* Work order *
Some of the lines below need repeating. Reproduce exactly those between the lines holding "- **Best For:** Adult" and "- **Price:** From £30", inclusive.

* Excerpted records *
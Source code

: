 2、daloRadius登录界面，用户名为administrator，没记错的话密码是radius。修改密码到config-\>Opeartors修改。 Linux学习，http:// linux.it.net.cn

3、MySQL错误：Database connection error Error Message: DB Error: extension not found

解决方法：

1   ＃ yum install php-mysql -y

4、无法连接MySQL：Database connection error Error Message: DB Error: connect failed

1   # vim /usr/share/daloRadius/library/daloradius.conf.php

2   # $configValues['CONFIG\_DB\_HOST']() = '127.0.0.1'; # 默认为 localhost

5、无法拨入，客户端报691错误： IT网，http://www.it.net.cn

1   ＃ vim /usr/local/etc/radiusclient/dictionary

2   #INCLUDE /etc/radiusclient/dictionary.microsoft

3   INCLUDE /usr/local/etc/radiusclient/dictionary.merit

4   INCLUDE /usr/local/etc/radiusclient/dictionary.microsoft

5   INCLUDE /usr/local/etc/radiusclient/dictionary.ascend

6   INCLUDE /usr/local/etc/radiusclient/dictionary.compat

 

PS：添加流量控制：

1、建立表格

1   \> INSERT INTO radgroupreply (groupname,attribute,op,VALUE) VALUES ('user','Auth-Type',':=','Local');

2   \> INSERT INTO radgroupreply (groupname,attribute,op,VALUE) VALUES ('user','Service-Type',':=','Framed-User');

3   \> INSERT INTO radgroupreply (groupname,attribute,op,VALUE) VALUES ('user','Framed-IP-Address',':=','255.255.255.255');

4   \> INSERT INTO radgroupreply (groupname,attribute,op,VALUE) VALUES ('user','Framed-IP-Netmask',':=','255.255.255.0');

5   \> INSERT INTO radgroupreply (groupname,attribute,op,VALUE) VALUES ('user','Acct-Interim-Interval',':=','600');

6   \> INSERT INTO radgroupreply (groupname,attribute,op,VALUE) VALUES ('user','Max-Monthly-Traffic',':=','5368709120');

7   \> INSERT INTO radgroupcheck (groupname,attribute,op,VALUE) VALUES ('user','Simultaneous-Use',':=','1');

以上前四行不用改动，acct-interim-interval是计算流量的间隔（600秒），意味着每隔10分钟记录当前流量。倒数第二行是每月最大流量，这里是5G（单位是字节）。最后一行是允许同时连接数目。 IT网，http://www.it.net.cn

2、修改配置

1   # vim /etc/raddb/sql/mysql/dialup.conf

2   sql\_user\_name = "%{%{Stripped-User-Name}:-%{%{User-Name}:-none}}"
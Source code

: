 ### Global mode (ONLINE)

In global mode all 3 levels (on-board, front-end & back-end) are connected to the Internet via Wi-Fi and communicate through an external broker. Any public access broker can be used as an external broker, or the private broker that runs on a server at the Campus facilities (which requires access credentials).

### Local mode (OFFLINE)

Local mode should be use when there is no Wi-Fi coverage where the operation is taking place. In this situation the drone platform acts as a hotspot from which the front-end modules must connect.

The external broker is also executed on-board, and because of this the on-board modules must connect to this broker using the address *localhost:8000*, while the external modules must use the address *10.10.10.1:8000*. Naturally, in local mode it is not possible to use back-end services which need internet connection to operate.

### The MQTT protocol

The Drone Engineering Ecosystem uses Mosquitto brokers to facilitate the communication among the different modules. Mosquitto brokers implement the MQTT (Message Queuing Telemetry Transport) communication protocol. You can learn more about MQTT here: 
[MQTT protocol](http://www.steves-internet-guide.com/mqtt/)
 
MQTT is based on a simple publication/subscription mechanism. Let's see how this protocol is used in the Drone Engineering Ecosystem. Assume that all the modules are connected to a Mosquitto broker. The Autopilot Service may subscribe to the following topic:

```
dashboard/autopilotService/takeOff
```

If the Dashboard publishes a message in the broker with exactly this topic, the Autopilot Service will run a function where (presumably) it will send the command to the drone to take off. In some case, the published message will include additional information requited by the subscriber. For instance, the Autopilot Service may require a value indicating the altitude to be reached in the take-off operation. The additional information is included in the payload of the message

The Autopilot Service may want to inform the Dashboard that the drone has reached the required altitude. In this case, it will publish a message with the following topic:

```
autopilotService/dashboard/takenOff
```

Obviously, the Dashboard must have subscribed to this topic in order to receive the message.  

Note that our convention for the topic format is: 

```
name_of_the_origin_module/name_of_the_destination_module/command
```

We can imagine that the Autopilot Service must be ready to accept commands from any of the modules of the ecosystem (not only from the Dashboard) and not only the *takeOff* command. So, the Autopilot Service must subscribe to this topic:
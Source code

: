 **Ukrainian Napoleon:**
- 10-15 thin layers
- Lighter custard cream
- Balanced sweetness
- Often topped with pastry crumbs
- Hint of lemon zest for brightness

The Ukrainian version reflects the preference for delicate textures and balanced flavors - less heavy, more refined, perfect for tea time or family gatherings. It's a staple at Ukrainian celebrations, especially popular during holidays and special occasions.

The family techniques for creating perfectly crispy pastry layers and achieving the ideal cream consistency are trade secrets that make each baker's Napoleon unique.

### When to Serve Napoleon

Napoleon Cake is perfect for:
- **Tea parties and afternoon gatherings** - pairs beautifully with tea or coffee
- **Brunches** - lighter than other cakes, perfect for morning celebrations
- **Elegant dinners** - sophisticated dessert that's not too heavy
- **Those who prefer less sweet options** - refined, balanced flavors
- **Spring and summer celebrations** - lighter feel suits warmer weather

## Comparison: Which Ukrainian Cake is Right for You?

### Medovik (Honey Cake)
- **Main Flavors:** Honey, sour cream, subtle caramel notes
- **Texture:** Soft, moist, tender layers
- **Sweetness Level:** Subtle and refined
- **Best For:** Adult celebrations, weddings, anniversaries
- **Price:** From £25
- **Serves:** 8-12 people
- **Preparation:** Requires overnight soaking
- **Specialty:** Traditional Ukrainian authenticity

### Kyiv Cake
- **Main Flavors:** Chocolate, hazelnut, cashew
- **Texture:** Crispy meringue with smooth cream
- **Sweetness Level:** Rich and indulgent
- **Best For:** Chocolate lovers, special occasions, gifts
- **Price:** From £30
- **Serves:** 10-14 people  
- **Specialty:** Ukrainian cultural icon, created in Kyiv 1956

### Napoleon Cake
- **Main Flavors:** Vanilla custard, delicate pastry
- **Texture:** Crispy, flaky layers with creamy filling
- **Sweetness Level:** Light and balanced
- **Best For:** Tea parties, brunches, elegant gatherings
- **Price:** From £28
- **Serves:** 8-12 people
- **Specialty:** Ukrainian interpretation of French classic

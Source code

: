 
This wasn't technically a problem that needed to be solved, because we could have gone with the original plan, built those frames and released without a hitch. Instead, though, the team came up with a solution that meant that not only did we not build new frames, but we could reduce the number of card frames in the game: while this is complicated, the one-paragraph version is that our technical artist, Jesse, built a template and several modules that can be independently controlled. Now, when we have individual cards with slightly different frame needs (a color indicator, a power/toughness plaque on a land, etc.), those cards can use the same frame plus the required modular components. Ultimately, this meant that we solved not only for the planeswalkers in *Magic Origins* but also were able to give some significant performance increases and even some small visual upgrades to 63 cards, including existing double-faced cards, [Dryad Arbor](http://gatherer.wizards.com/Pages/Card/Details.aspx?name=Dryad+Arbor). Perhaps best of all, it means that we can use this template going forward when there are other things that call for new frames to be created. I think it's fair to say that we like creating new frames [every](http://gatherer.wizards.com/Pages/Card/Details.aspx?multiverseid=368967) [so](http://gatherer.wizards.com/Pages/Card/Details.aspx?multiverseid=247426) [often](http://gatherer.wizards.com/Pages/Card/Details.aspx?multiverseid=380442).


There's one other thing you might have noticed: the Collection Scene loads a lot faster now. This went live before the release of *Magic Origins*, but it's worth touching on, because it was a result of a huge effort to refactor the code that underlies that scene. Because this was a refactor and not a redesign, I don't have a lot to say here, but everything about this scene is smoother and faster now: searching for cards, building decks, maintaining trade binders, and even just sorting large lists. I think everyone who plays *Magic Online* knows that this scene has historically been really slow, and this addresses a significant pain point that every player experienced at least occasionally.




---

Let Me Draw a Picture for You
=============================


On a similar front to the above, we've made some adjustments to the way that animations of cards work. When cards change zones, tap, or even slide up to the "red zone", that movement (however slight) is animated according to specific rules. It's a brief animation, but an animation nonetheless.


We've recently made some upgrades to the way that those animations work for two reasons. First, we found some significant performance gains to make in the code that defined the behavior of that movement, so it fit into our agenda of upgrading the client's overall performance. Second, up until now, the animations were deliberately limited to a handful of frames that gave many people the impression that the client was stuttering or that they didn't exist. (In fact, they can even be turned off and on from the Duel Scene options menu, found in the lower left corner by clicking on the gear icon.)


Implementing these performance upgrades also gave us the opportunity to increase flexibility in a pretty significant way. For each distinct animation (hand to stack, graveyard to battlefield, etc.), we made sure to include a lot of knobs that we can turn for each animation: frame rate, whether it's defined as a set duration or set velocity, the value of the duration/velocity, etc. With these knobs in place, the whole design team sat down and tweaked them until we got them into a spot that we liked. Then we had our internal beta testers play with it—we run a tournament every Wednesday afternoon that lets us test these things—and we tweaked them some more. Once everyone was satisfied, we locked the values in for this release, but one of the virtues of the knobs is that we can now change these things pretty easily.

* Answer to this problem *
- **Best For:** Adult celebrations, weddings, anniversaries
- **Price:** From £25
- **Serves:** 8-12 people
- **Preparation:** Requires overnight soaking
- **Specialty:** Traditional Ukrainian authenticity

### Kyiv Cake
- **Main Flavors:** Chocolate, hazelnut, cashew
- **Texture:** Crispy meringue with smooth cream
- **Sweetness Level:** Rich and indulgent
- **Best For:** Chocolate lovers, special occasions, gifts
- **Price:** From £30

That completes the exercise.